■ **Problem requirements**
Output every line from the beginning of the records through the line that contains "Innovation: Deterministic Multi-Ratio", exactly as it appears.

■ **Data**
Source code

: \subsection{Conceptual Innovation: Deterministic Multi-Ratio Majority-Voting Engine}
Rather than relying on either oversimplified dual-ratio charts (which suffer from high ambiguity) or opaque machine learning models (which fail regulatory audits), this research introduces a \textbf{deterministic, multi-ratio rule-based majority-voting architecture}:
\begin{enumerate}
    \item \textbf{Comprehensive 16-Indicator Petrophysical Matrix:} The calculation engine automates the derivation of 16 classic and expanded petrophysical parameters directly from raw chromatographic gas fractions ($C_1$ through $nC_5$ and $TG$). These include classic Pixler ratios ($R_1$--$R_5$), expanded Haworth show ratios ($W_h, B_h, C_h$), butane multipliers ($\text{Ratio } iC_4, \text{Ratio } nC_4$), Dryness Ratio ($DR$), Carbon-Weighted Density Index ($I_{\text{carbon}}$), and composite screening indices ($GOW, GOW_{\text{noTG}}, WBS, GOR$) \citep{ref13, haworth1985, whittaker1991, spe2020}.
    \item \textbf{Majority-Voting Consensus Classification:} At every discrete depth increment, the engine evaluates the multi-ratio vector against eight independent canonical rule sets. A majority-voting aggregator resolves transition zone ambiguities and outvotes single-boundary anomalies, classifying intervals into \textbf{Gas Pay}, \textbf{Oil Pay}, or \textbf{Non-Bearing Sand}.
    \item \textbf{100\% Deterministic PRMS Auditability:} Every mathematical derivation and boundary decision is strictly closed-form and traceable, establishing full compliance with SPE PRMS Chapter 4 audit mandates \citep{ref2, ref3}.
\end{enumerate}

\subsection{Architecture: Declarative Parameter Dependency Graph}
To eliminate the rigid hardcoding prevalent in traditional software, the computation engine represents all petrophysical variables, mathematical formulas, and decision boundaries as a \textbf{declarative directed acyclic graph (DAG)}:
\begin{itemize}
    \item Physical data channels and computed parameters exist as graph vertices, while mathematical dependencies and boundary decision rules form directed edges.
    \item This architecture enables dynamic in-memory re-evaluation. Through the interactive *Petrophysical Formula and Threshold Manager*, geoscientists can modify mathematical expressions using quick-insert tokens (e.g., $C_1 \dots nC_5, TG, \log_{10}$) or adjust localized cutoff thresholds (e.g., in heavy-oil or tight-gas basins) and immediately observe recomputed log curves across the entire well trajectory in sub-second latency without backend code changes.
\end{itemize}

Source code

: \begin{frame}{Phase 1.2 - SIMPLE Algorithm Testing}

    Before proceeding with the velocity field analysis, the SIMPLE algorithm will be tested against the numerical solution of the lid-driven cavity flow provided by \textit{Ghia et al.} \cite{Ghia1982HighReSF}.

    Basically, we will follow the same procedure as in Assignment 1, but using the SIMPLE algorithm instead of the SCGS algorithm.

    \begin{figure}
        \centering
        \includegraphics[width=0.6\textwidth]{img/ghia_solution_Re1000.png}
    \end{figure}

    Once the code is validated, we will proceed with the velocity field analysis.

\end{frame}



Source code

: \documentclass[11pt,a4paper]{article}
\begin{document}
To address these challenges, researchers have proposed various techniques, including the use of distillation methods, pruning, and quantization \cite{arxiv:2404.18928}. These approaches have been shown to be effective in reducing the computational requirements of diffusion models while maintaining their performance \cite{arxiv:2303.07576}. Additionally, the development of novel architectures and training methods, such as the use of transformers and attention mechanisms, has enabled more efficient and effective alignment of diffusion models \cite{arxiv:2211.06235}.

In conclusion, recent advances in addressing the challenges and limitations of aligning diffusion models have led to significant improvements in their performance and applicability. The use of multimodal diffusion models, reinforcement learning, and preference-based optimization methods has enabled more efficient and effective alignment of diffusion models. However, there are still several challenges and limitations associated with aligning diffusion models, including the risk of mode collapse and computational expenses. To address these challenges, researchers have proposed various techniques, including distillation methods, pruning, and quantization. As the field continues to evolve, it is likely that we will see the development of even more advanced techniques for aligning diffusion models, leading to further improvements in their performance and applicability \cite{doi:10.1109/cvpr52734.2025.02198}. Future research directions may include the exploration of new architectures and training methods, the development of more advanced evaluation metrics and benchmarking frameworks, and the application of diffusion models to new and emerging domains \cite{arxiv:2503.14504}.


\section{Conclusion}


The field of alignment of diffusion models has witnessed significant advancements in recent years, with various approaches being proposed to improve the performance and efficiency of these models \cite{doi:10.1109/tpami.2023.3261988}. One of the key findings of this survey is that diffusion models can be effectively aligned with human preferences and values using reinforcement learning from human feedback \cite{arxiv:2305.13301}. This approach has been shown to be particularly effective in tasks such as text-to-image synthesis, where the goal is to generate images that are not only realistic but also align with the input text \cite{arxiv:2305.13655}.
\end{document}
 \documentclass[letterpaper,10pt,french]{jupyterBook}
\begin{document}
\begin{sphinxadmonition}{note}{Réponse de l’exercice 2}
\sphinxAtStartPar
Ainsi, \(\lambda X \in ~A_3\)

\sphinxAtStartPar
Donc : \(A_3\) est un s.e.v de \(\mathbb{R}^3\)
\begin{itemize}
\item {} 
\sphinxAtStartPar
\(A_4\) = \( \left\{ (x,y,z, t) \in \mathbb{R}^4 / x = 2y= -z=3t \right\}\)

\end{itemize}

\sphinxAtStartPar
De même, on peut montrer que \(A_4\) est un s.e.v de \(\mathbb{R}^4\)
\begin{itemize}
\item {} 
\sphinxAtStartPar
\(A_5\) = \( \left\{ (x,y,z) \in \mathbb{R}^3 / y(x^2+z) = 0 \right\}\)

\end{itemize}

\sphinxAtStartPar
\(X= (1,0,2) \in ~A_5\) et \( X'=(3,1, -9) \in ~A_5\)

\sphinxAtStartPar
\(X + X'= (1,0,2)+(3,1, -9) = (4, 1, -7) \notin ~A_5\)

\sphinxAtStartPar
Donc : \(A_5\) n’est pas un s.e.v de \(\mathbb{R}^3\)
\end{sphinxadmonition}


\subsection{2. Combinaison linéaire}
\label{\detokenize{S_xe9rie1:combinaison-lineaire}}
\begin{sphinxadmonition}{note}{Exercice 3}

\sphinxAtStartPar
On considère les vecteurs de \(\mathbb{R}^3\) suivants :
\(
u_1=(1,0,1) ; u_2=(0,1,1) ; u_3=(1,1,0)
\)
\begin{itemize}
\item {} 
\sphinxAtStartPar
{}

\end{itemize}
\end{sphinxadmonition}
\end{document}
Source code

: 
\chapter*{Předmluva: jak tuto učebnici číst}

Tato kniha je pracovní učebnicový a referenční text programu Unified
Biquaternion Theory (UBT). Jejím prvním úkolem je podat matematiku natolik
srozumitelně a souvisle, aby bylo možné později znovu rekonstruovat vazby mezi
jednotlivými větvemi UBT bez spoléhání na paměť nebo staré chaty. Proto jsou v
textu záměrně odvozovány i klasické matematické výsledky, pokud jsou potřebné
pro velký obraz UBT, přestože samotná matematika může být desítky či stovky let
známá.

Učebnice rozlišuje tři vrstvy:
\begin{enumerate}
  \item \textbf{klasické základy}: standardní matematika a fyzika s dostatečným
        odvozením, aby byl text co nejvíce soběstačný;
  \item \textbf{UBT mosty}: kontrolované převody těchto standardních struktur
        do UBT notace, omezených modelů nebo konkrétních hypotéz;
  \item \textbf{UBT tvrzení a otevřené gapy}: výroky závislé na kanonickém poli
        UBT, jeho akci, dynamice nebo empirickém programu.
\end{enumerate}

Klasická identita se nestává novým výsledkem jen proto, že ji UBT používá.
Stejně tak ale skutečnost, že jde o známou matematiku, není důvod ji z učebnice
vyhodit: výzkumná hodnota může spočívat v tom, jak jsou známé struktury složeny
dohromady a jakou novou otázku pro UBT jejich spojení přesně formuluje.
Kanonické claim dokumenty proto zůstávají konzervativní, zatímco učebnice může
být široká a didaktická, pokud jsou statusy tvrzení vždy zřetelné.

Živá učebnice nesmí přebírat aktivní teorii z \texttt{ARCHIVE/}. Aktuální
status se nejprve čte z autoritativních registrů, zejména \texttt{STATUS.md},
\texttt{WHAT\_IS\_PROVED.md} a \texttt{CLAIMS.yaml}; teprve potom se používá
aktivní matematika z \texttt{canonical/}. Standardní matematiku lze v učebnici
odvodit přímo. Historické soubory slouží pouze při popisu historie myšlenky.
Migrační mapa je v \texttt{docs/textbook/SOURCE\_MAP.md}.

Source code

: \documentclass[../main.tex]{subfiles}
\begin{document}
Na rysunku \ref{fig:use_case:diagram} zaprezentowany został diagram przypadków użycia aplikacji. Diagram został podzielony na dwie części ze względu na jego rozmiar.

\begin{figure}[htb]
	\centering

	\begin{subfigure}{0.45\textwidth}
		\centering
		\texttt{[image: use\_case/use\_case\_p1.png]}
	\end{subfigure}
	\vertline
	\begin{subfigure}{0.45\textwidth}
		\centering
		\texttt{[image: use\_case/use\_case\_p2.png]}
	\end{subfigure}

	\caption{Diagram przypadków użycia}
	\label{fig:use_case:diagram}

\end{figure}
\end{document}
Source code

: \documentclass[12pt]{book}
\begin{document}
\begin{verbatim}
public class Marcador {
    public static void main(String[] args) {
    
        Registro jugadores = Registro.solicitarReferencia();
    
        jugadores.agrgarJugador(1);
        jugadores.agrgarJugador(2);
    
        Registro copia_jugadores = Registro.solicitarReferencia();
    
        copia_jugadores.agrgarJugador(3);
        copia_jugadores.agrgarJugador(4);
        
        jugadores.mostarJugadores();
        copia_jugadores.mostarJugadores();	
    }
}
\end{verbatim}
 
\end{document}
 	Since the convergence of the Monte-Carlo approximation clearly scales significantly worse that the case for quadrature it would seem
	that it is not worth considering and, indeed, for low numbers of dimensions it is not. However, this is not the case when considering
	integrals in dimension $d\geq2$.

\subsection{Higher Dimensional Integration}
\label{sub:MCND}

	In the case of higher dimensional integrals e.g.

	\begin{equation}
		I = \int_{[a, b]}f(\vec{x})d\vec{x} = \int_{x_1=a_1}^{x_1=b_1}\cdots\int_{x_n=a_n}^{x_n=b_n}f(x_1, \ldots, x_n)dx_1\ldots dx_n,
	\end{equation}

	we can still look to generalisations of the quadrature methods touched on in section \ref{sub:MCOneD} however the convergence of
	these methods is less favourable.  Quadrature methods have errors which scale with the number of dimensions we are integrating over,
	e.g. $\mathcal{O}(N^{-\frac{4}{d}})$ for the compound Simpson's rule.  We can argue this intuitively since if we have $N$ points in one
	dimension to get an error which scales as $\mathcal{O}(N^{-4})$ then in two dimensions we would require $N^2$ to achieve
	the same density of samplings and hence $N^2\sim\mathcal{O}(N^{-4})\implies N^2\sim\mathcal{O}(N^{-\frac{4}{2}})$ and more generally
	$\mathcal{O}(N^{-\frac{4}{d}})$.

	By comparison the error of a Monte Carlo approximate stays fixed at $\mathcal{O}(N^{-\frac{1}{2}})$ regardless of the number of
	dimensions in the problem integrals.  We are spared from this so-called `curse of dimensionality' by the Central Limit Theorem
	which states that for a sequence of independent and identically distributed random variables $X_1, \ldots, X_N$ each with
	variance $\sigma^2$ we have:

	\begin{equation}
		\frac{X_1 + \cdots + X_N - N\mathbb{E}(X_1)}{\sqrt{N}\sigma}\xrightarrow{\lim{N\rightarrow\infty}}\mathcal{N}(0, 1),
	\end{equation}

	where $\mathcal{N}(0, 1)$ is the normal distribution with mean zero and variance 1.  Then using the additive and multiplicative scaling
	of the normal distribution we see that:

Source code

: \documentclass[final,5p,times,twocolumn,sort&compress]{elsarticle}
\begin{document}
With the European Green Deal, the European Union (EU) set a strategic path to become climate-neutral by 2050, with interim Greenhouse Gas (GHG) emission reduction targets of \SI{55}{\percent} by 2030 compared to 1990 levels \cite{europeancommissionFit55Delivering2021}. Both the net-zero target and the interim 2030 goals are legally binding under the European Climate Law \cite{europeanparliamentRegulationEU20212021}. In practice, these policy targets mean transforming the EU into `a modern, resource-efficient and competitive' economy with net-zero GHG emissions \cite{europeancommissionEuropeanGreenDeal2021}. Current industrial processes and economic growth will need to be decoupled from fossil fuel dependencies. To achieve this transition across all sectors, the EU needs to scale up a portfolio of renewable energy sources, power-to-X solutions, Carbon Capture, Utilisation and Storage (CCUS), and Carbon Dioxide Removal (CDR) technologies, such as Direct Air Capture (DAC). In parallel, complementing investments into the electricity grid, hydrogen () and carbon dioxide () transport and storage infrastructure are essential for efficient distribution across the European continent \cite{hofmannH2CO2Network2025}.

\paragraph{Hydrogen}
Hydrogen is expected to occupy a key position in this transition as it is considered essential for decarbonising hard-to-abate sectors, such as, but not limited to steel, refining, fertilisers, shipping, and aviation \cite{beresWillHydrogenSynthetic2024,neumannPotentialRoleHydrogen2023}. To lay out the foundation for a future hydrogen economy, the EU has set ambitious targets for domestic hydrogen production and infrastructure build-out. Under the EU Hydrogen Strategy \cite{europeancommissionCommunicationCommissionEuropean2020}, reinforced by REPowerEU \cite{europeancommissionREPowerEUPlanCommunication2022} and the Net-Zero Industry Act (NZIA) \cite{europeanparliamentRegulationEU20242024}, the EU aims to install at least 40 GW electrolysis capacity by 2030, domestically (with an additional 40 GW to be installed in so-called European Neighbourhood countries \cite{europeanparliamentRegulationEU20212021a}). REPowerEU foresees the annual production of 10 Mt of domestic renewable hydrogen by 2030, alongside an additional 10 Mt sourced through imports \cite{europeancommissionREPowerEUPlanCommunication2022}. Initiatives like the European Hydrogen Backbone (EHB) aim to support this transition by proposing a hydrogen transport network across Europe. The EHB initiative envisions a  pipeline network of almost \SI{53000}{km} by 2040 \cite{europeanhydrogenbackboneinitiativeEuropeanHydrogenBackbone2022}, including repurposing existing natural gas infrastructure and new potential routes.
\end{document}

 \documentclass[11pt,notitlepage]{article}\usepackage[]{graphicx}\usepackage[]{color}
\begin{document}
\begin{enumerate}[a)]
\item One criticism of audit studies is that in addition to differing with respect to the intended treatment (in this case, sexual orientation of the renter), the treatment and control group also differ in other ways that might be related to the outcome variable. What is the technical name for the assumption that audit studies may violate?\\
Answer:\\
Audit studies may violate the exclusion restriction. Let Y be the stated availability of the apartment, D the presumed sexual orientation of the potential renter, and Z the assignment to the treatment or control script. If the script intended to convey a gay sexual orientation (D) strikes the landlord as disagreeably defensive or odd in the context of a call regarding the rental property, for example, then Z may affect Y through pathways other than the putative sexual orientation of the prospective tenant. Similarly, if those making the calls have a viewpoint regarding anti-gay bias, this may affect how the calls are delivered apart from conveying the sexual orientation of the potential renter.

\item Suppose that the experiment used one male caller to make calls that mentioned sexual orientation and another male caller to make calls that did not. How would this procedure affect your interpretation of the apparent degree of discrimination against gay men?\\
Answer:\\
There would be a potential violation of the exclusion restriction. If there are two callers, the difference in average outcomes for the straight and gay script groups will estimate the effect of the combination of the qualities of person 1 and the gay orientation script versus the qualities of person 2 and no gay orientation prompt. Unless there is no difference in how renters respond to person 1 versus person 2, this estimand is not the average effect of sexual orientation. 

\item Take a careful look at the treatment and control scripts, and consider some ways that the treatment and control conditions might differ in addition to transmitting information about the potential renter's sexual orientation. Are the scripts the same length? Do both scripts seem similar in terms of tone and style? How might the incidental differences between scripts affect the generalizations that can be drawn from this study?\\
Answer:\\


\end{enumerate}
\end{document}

■ **Exercise output**
Source code

: \subsection{Conceptual Innovation: Deterministic Multi-Ratio Majority-Voting Engine}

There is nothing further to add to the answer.